This article was part of our April Fool’s edition. 15% of poll participants guessed that this story was fake. Nope! It’s true.

A group of organizations have united to file a lawsuit against FDA following the agency’s approval of the first-ever genetically engineered (GE) salmon. The salmon is made with the DNA from Atlantic salmon, Pacific king salmon and Arctic ocean eelpout.

Represented by counsel from the Center for Food Safety and Earthjustice, the coalition is challenging FDA’s claim to have authority to approve and regulate GE animals as “animal drugs” under the FD&C Act. The group is upset that approval of GE salmon also paves the way for the entrance of additional GE fish, shellfish and animals including chickens, cows, goats, pigs, sheep and rabbits into the market.

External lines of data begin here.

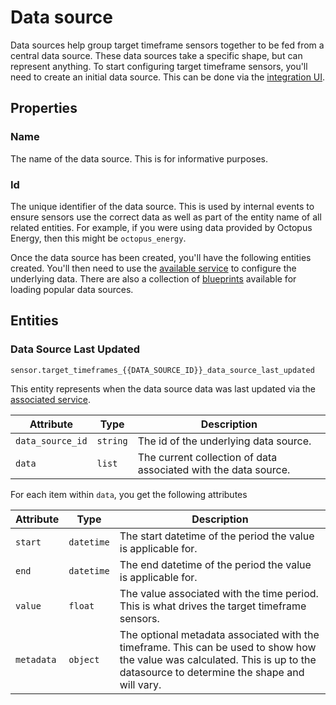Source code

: # Data source

Data sources help group target timeframe sensors together to be fed from a central data source. These data sources take a specific shape, but can represent anything. To start configuring target timeframe sensors, you'll need to create an initial data source. This can be done via the [integration UI](https://my.home-assistant.io/redirect/config_flow_start/?domain=target_timeframes).

## Properties

### Name

The name of the data source. This is for informative purposes.

### Id

The unique identifier of the data source. This is used by internal events to ensure sensors use the correct data as well as part of the entity name of all related entities. For example, if you were using data provided by Octopus Energy, then this might be `octopus_energy`.

Once the data source has been created, you'll have the following entities created. You'll then need to use the [available service](../services.md#target_timeframesupdate_target_timeframe_data_source) to configure the underlying data. There are also a collection of [blueprints](../blueprints.md#data-sources) available for loading popular data sources.

## Entities

### Data Source Last Updated

`sensor.target_timeframes_{{DATA_SOURCE_ID}}_data_source_last_updated`

This entity represents when the data source data was last updated via the [associated service](../services.md#target_timeframesupdate_target_timeframe_data_source).

| Attribute | Type | Description |
|-----------|------|-------------|
| `data_source_id` | `string` | The id of the underlying data source. |
| `data` | `list` | The current collection of data associated with the data source. |

For each item within `data`, you get the following attributes

| Attribute | Type | Description |
|-----------|------|-------------|
| `start` | `datetime` | The start datetime of the period the value is applicable for. |
| `end` | `datetime` | The end datetime of the period the value is applicable for. |
| `value` | `float` | The value associated with the time period. This is what drives the target timeframe sensors. |
| `metadata` | `object` | The optional metadata associated with the timeframe. This can be used to show how the value was calculated. This is up to the datasource to determine the shape and will vary. |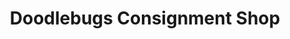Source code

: ---
title: "Doodlebugs Consignment Shop"
url: /mathews/doodlebugs-consignment-shop/
shop: Gebrauchtwaren
---
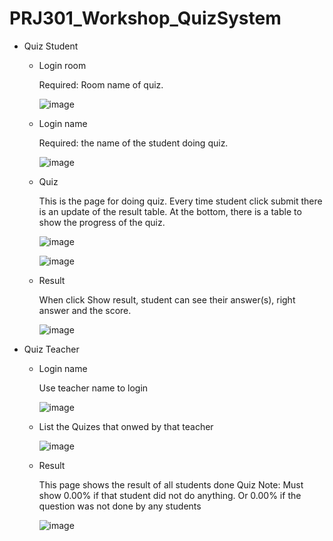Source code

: # PRJ301_Workshop_QuizSystem

* Quiz Student
  - Login room

      Required: Room name of quiz.
  
      ![image](https://user-images.githubusercontent.com/91947000/147575477-7819e1b8-bf79-4ebb-b5ae-2b7910126c16.png)
  - Login name

      Required: the name of the student doing quiz.

      ![image](https://user-images.githubusercontent.com/91947000/147575586-bb1d831f-b84f-429e-a945-b87a72018683.png)
  - Quiz

     This is the page for doing quiz. Every time student click submit there is an update of the result table. At the bottom, there is a table to show the progress of the quiz.

      ![image](https://user-images.githubusercontent.com/91947000/147575746-8f280a43-a109-4620-b609-0e3810cc7a20.png)

      ![image](https://user-images.githubusercontent.com/91947000/147575880-3f857eb3-97a4-4cbb-b4a7-9c1e45317391.png)
  - Result

       When click Show result, student can see their answer(s), right answer and the score.

      ![image](https://user-images.githubusercontent.com/91947000/147576073-4457d97f-e881-4cde-9301-2227ea6e213c.png)

* Quiz Teacher
  - Login name

      Use teacher name to login

      ![image](https://user-images.githubusercontent.com/91947000/147579628-a280281c-4d8b-41c2-bc63-14a0649a631c.png)

  - List the Quizes that onwed by that teacher

      ![image](https://user-images.githubusercontent.com/91947000/147579708-c071d1aa-3d98-475b-bcc4-6f8c64f4caff.png)

  - Result

      This page shows the result of all students done Quiz
      Note: Must show 0.00% if that student did not do anything. Or 0.00% if the question was not done by any students

      ![image](https://user-images.githubusercontent.com/91947000/147579889-00117c4f-ddbf-4a77-9ad3-819856a051fc.png)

They are also concerned about the fact that accidental release of man-made salmon into the environment could threaten the natural population via mating or introduce new diseases. “Once they escape, you can’t put these transgenic fish back in the bag. They’re manufactured to outgrow wild salmon, and if they cross-breed, it could have irreversible impacts on the natural world,” said Dune Lankard, a salmon fisherman and the Center for Biological Diversity’s Alaska representative, in a press release. “This kind of dangerous tinkering could easily morph into a disaster for wild salmon that will be impossible to undo.”

The GE salmon has been developed by Massachusetts-based AquaBounty Technologies, Inc. On its website, the company states that if salmon escape into the wild, there should not be an issue, because the fish are sterile. “Fish grown from AquAdvantage eggs are all female and sterile, making it impossible for them to breed among themselves and with other salmon. In addition, FDA approval requires them to be grown in physically contained land-based systems, further reducing any potential impact on wild populations.”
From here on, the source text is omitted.